C’est de là aussi que se lève la voix de Claire Goll dont les mémoires bigarrées — éditées par un ami, Adam Biro, je l’apprends en rentrant à Paris — forment la matière du récital de Viviane De Muynck mis en scène par Jan Lauwers. Qu’est-ce que la vieillesse avancée sinon l’antichambre du Grand Extérieur où, comme disait Gide, elle trouve solution ? Arrivé là, on tourne la tête et, une dernière fois, avec nostalgie ou joie, comme ici, on revisite chemins, pays, personnes, bref la vie. Lauwers, grâce à des projecteurs accrochés aux poulies qui descendent lors de chaque étape franchie, accompagne et conduit les conteuses Claire et Viviane réunies vers un extraordinaire rideau final de lumière. Claire Goll joue de la biographie et de ses protagonistes en se plaçant dans l’entre-deux du vrai/faux qu’ensuite, à son tour, Viviane De Muynck restitue avec brio : du passé, on se sépare en s’amusant… C’est pourquoi, avec les années qui passent, ni Claire ni Viviane ne s’enfoncent dans la nuit, mais s’approchent de nous en pleine lumière jusqu’à l’éblouissement ultime qui marque l’accès au Grand Extérieur.
Et de quoi d’autre parle Chaise de Bond dans la mise en scène d’Alain Françon ? Elle est l’épure de la douleur. Rarement les gestes sur une scène furent plus économes et les paroles plus égrenées pour dresser, comme dans un tableau naïf, non pas l’image du bonheur, mais, bien au contraire, la désolation contenue du monde. C’est du « théâtre du quotidien » traversé par le désarroi extrême. Valérie Dréville, avec une émotion contenue, en se livrant à des gestes d’une précision picturale, restitue l’ampleur du désastre. Comme d’ailleurs une autre comédienne, Madalina Constantin, découverte dans une pièce de Matei Visniec mise en scène par Alexandra Badea. Comme jadis pour Grüber, pour les deux aujourd’hui, il n’y a plus de cri tragique que murmuré ! Voix embuée… Écho d’une souffrance qui se dérobe à la démesure et entraîne vers le centre anéanti de l’être.
De ce même fossé intérieur s’élèvent les mots qui, à la limite de l’extinction, racontent ce que l’homme peut faire à l’homme dans Rouge décanté.

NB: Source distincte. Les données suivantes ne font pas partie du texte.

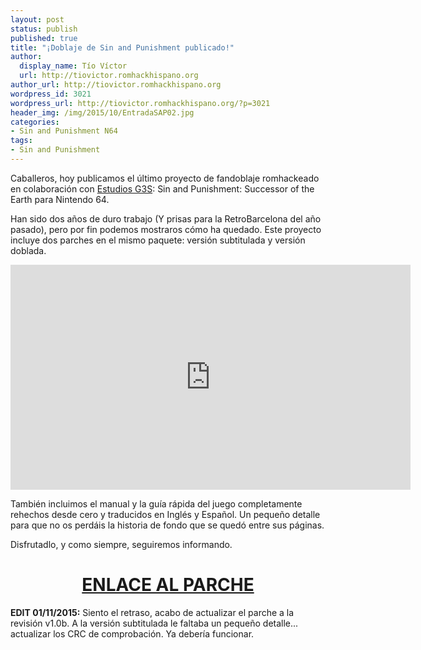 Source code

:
 ```yaml
---
layout: post
status: publish
published: true
title: "¡Doblaje de Sin and Punishment publicado!"
author:
  display_name: Tío Víctor
  url: http://tiovictor.romhackhispano.org
author_url: http://tiovictor.romhackhispano.org
wordpress_id: 3021
wordpress_url: http://tiovictor.romhackhispano.org/?p=3021
header_img: /img/2015/10/EntradaSAP02.jpg
categories:
- Sin and Punishment N64
tags:
- Sin and Punishment
---
```

Caballeros, hoy publicamos el último proyecto de fandoblaje romhackeado en colaboración 
con [Estudios G3S](http://www.estudiosg3s.com/): Sin and Punishment: Successor of the 
Earth para Nintendo 64.

Han sido dos años de duro trabajo (Y prisas para la RetroBarcelona del año pasado), pero 
por fin podemos mostraros cómo ha quedado. Este proyecto incluye dos parches en el mismo 
paquete: versión subtitulada y versión doblada.

<p style="text-align: center;"><iframe width="640" height="360" src="https://www.youtube-nocookie.com/embed/32nxXdVDGwY?rel=0" frameborder="0" allowfullscreen></iframe></p>

También incluimos el manual y la guía rápida del juego completamente rehechos desde cero 
y traducidos en Inglés y Español. Un pequeño detalle para que no os perdáis la historia de 
fondo que se quedó entre sus páginas.

Disfrutadlo, y como siempre, seguiremos informando.

<h1 style="text-align: center;"><a href="http://tiovictor.romhackhispano.org/sin-and-punishment-n64/descargar/" target="_blank">ENLACE AL PARCHE</a></h1>

**EDIT 01/11/2015:** Siento el retraso, acabo de actualizar el parche a la revisión v1.0b. 
A la versión subtitulada le faltaba un pequeño detalle... actualizar los CRC de comprobación. 
Ya debería funcionar.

Et de nouveau, c’est l’histoire d’une femme poussée jusqu’au bord de l’abîme que l’on revisite. Ce récit du traitement infligé aux prisonniers hollandais dans les camps japonais en Indochine plonge les spectateurs que nous sommes au cœur de l’Enfer, d’où nous parviennent des mots à peine audibles qui, enfin, en douceur, libèrent… Voix blanche pour dire l’absolu de l’horreur. Voix de l’intime, voix qui remonte du plus profond de soi dans un ultime sursaut. Victoires arrachées au prix d’un effort inouï contre le silence, contre le mutisme auquel pareilles expériences conduisent. Le murmure de ces voix-là, on l’a entendu cet été à Avignon.